Margaryan and Littlejohn state the obvious almost as well as Prenksy: “there is some evidence that younger students use some tools more actively than the older students”, and no doubt vice versa.  Diversity in the classroom?  Who’d imagine?  However they seem to ask a lot when they conclude that “neither of these two groups uses these technologies to support their learning effectively”. Should they be expected to, if the educators are not leading the way? After all, they conclude that “students’ attitudes to learning appear to be influenced by the approaches adopted by their lecturers”.  Again, no surprises there.  Is there a competition on to state the obvious?  Of course students’ learning is influenced by their teachers’ approach.
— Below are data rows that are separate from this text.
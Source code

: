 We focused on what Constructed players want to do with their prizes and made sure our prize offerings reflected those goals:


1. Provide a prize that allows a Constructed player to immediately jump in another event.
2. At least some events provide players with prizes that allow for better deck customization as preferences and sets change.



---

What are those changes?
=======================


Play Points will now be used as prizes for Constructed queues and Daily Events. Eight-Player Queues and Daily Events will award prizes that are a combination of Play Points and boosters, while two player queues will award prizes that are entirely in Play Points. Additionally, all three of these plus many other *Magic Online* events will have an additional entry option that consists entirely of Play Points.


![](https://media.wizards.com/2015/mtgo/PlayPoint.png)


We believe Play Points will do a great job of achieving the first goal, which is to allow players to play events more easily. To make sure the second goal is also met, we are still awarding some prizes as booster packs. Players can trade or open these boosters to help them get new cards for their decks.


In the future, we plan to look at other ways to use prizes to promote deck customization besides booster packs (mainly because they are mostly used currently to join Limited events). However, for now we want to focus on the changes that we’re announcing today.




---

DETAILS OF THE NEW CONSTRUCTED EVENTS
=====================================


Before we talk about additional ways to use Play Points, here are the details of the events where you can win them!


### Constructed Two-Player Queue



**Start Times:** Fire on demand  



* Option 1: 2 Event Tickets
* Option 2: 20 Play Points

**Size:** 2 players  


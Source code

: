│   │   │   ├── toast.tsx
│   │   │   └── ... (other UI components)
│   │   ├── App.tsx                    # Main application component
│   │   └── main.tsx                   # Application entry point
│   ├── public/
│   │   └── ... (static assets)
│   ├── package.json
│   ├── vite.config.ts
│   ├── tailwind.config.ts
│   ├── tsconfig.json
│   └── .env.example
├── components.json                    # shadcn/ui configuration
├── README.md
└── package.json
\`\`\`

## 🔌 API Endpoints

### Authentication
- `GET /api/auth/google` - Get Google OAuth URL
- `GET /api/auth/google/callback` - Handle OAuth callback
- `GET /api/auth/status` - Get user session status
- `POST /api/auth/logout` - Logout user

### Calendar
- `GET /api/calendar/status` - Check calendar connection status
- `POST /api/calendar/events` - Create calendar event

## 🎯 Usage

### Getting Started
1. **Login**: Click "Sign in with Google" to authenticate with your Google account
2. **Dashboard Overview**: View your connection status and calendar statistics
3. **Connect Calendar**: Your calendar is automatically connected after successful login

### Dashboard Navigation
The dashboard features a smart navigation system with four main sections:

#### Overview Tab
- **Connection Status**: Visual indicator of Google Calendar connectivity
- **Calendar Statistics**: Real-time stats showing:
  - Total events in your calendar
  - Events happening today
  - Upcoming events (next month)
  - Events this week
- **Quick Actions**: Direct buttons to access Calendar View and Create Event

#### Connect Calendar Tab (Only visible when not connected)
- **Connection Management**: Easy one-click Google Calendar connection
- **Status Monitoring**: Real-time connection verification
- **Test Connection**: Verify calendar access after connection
As Sir Ken Robinson, in his entertaining 2006 TED lecture, explains, modern education systems have been designed by educators, i.e. academics, “in their image, on their values and definitions of intelligence”. He advances that education is linear and industrial, designed to lead us from one step to another, to achieve academic success.  For what?  To get to college.  For what?  For more linear education?  For what?  To get jobs, as university academics (“who live in their heads, not the real world”). 

It used to be that you needed a nicely typed CV and a pleasant cover letter (in your own handwriting), in order to get a job.  Imagine if you applied for a job with Google in black text on white print, on paper, no less.  You’d be laughed at and your application binned.  It is not uncommon to submit your (existing/long-standing) Blog as a résumé nowadays.  What about “the best job in the world”? $150,000 for six months care-taking a tropical island? 


Applications to Tourism Queensland via a 60 second video only were permitted.  As Margaryan and Littlejohn query: how well are universities “preparing students for employment if they…dismiss [ICT] tools and more importantly the processes and philosophies of learning and collective knowledge creation underpinning these tools”?

But back to Prensky. As I said at the top, it’s easy to dismiss his headline-grabbing ranting, but don’t throw the baby out with the bath water.  In his 2008 article Programming Is the New Literacy, discussing whether HTML programming ought to be taught in schools, Prensky answers the posed question “Can't the people who need programming just buy it?”.  “No doubt, but isn’t this a backward step?”, he asks, recalling the days of the scribes hired to write communiqués at one end, and another hired again by the recipient who can’t read them without a scribe at the other end. Is code the new Latin?  Is programming the next literacy?